◆ Task item: Transcribe each entry so that nothing differs from the original.

Records excerpted from a collection:
::::

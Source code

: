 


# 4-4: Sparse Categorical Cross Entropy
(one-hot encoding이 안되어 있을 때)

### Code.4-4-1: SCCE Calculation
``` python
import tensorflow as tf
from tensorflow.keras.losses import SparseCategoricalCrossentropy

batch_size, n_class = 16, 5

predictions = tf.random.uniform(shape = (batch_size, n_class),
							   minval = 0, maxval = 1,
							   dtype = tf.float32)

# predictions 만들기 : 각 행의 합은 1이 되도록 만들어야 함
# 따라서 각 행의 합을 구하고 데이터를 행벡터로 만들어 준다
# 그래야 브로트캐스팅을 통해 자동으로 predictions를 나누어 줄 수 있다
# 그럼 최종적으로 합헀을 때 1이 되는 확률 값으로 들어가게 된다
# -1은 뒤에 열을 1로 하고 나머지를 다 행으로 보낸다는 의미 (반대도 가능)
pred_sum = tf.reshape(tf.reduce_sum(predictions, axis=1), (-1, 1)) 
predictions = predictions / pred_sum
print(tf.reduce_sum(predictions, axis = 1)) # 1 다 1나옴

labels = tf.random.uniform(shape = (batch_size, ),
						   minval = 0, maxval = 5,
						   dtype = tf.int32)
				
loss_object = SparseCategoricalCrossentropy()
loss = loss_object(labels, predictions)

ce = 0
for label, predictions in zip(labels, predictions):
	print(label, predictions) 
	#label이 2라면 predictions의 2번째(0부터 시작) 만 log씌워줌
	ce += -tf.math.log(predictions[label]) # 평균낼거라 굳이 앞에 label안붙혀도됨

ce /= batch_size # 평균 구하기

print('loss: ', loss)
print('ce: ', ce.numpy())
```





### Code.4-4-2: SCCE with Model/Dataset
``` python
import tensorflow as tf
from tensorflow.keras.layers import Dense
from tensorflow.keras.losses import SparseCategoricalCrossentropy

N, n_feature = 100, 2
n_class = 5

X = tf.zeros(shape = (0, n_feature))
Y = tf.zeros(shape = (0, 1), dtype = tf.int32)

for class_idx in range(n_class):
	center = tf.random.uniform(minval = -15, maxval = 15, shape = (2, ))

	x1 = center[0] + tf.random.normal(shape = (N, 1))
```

::::

◆ Response box:
Source code

: 


# 4-4: Sparse Categorical Cross Entropy
(one-hot encoding이 안되어 있을 때)

### Code.4-4-1: SCCE Calculation
``` python
import tensorflow as tf
from tensorflow.keras.losses import SparseCategoricalCrossentropy

batch_size, n_class = 16, 5

predictions = tf.random.uniform(shape = (batch_size, n_class),
							   minval = 0, maxval = 1,
							   dtype = tf.float32)

# predictions 만들기 : 각 행의 합은 1이 되도록 만들어야 함
# 따라서 각 행의 합을 구하고 데이터를 행벡터로 만들어 준다
# 그래야 브로트캐스팅을 통해 자동으로 predictions를 나누어 줄 수 있다
# 그럼 최종적으로 합헀을 때 1이 되는 확률 값으로 들어가게 된다
# -1은 뒤에 열을 1로 하고 나머지를 다 행으로 보낸다는 의미 (반대도 가능)
pred_sum = tf.reshape(tf.reduce_sum(predictions, axis=1), (-1, 1)) 
predictions = predictions / pred_sum
print(tf.reduce_sum(predictions, axis = 1)) # 1 다 1나옴

labels = tf.random.uniform(shape = (batch_size, ),
						   minval = 0, maxval = 5,
						   dtype = tf.int32)
				
loss_object = SparseCategoricalCrossentropy()
loss = loss_object(labels, predictions)

ce = 0
for label, predictions in zip(labels, predictions):
	print(label, predictions) 
	#label이 2라면 predictions의 2번째(0부터 시작) 만 log씌워줌
	ce += -tf.math.log(predictions[label]) # 평균낼거라 굳이 앞에 label안붙혀도됨

ce /= batch_size # 평균 구하기

print('loss: ', loss)
print('ce: ', ce.numpy())
```





### Code.4-4-2: SCCE with Model/Dataset
``` python
import tensorflow as tf
from tensorflow.keras.layers import Dense
from tensorflow.keras.losses import SparseCategoricalCrossentropy

N, n_feature = 100, 2
n_class = 5

X = tf.zeros(shape = (0, n_feature))
Y = tf.zeros(shape = (0, 1), dtype = tf.int32)

for class_idx in range(n_class):
	center = tf.random.uniform(minval = -15, maxval = 15, shape = (2, ))

	x1 = center[0] + tf.random.normal(shape = (N, 1))
```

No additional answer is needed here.